Years later, my parents and 25 other families, mostly Holocaust survivors, using the moshav as their model, purchased Garden Cottages in Monticello; each family owned its own bungalow and all shared common expenses. For more than 25 years, they enjoyed life to the fullest, enjoying family, attending Shabbat services, where my father read the Torah portion every week, and feasted on a wonderful kiddush. In the evenings they played cards, danced, and laughed at the numerous bands and entertainers they could afford to engage. We were always invited to visit and treated like royalty, particularly by our mom.

My father was the president, which was not an honorific title. He was on call for any problems with the pool, plumbing, and sundry other difficulties that might arise, including resolving disputes. He was beloved by this extended family of peers, who substituted for the family he lost during the Holocaust.

When he turned 80 and needed dialysis, he resigned his position. Shortly thereafter, Garden Cottages Incorporated decided to sell the property; each unit owner sold their own bungalows for handsome profits.

At lunch at the festival, I coincidentally happened to be seated next to the daughter-in-law of the family that lived next to my parents’ bungalow.

It was this sense of community, whether at the bungalow colonies or hotels, with guests sharing the same Jewish cuisine, laughing at the comics who infused their jokes with Yiddish, exemplifying the Jewish condition of that time. That is what made the Borscht Belt such a treasured part of the American Jewish experience.

With the social acceptance of Jews, assimilation, greater affluence, and cheaper airline flights, the Borscht Belt began its steady decline to become, unfortunately, only a subject of nostalgia and memory.

The Borscht Belt Festival seeks to evoke this golden past, and does so successfully. However, when I was asked how many more years the festival could continue to run, I answered: “What’s the life expectancy of Baby Boomers?

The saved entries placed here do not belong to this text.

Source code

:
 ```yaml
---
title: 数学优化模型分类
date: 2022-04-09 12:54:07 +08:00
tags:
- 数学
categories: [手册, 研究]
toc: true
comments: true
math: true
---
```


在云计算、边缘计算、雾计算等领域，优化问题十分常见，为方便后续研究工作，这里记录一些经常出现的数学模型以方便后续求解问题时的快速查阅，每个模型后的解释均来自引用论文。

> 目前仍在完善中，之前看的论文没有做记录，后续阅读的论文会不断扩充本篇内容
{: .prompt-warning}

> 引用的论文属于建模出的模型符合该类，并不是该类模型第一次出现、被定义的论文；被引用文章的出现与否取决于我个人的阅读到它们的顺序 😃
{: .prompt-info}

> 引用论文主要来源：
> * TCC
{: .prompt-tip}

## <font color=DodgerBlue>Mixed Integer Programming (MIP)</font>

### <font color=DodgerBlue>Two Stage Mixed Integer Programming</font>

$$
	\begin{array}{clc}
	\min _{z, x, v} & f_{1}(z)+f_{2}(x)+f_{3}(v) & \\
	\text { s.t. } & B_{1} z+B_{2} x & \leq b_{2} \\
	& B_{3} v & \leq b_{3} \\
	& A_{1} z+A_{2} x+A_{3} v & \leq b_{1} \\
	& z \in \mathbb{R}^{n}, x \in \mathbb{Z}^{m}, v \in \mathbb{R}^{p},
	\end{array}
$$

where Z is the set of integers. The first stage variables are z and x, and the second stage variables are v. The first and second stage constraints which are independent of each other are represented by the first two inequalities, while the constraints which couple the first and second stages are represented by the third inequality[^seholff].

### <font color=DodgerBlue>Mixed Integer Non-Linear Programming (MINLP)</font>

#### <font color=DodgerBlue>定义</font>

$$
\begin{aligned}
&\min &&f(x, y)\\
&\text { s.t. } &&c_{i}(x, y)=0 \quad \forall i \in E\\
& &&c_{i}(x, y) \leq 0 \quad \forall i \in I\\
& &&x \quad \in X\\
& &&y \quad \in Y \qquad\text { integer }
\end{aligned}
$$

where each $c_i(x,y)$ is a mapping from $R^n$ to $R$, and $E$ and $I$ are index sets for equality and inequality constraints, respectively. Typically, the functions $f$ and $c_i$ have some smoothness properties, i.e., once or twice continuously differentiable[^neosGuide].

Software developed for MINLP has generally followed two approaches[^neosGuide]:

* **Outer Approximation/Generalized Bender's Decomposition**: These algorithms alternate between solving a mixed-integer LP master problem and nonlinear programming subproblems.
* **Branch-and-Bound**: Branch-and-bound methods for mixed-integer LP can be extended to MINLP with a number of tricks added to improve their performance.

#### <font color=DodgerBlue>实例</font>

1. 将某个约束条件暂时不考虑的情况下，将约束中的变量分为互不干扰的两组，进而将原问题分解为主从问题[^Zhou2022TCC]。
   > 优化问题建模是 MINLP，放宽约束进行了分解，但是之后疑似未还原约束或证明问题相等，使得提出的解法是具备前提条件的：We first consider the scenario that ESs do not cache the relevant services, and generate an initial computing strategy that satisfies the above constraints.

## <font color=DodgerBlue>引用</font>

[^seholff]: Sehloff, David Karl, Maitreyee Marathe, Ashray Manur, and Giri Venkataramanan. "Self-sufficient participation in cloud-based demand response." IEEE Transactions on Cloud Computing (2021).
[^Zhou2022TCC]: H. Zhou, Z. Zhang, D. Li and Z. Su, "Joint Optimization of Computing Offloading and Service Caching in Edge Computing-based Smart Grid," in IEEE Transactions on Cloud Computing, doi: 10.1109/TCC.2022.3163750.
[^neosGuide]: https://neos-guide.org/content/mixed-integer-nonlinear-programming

Our children may view this period only as a curiosity. They don’t have the vivid memories that it stirs in us.”

But in the aftermath of October 7, the sense of isolation prompting so many of us to feel the need to connect to Jewish experiences has led to a surge of engagement among Jews on the sidelines.

A recent survey conducted by the Jewish Federations of North America and written by Mimi Kravitz, Sarah Eiseman, and David Manchester has shown the need for Jewish belonging that “is nothing short of historic.”

Forty percent of survey respondents who had been involved only marginally, if not at all, are now showing up for Jewish events. This constitutes a large cohort, supplementing  those already involved. The authors conclude that this need has created an unparalleled “opportunity for a sector-wide focus on driving engagement and membership.”

While the Borscht Belt experience resonated for me and my contemporaries, we need to be welcoming, inventive, and open to new ideas to those who seek more “doing Jewish.”

Meanwhile, I still hear, in the distant recesses of my mind, “Young man, please bring more pickled lox for the table.”

Max Kleinman of Fairfield was the CEO of the Jewish Federation of Greater MetroWest from 1995 to 2014. He is the president of the Fifth Commandment Foundation and consultant for the Jewish Community Legacy Project.